Methods: LIV31 is a PDX model derived in NSG SCID mice
from a metastatic lung nodule resected from a patient with
stage IV intrahepatic CCA. Subsequent passage of the PDX
tumor into nude mice was successful. Detailed assay confirmed
that LIV31 harbors a transcript encoding an FGFR2-CCDC6
fusion protein. LIV31 cells were implanted subcutaneously into
the flanks of nude mice. When tumor volumes reached 150-
250 mm3 the mice were randomized into four groups: vehicle,
ponatinib 25 mg/kg, dovitinib 30 mg/kg, or BGJ398 15
mg/kg. The drugs were administered daily by oral gavage at
doses previously shown to be tolerated by mice. Tumor volumes
and mouse weights were measured once a week. Tumor
growth curves were compared.
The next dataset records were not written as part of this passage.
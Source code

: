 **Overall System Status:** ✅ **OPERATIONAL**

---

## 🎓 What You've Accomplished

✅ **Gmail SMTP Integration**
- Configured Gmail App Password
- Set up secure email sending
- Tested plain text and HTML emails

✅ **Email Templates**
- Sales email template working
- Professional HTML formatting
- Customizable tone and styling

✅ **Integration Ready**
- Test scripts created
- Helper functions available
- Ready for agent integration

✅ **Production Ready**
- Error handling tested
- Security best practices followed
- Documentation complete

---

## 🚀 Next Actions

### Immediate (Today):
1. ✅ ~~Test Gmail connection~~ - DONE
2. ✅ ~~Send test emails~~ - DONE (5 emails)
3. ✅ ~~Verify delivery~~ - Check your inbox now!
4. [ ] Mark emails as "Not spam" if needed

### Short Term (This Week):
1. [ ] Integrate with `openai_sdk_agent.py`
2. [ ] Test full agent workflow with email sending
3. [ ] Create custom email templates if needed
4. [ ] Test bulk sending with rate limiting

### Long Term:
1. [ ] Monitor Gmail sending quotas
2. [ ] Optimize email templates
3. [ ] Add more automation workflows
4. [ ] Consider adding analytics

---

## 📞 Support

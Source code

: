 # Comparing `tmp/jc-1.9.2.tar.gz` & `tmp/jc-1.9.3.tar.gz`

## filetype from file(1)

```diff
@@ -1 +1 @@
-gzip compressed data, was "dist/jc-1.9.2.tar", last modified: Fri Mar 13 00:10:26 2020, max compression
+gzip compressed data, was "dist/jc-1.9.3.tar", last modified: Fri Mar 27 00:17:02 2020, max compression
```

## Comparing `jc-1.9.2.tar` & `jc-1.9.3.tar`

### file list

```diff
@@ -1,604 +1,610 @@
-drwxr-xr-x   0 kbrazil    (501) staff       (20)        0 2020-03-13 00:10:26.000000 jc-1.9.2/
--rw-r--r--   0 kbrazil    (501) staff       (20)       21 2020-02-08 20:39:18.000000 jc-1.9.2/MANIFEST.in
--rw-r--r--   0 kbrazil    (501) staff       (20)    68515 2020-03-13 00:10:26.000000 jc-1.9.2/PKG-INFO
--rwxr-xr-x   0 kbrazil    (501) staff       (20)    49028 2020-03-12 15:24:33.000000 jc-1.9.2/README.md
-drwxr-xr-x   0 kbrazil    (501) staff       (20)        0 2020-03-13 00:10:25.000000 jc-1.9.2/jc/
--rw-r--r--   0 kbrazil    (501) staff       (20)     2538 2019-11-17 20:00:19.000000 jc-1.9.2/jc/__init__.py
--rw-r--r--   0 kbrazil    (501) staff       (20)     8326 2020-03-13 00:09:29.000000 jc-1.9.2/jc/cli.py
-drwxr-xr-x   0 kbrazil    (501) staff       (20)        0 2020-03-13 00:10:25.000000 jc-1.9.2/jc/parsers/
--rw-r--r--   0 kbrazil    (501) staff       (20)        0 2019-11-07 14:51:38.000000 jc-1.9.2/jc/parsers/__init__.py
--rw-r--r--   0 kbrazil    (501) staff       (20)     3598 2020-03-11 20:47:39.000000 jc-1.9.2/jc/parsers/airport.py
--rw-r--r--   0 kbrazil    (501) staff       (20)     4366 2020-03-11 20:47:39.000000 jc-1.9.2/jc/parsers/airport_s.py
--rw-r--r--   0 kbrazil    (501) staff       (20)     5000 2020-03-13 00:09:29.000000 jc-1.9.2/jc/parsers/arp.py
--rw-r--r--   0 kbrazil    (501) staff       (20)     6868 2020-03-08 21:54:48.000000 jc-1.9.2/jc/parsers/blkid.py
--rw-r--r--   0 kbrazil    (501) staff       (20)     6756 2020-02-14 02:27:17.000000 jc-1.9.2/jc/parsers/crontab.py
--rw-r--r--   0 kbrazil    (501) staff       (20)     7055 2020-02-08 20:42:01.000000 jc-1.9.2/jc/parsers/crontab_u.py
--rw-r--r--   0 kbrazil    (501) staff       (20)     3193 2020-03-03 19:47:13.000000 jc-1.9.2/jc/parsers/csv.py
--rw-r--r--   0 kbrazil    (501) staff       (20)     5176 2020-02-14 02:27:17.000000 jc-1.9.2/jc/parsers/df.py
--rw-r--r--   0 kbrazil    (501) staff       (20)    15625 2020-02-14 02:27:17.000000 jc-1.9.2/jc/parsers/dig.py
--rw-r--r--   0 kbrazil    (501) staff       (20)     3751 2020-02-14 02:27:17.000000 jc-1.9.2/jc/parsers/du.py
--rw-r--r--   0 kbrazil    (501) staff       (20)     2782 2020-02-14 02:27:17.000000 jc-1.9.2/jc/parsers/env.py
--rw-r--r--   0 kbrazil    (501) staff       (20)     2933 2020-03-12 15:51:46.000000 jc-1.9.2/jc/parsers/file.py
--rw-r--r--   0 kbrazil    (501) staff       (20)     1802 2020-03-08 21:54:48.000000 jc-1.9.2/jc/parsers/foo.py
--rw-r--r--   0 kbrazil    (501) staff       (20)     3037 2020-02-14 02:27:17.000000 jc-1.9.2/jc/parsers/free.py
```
After 63 days treatment, the
animals were euthanized and xenografts were examined by
histology, Ki-67 IHC, Tunel staining and Western blotting for
pFGFR2 and the FGFR pathway downstream mediators pFRS2,
pAKT, and pERK. Results: All three FGFR inhibitors significantly
inhibited the growth of the FGFR2-CCDC6 fusion mouse PDX
tumors when compared with vehicle (P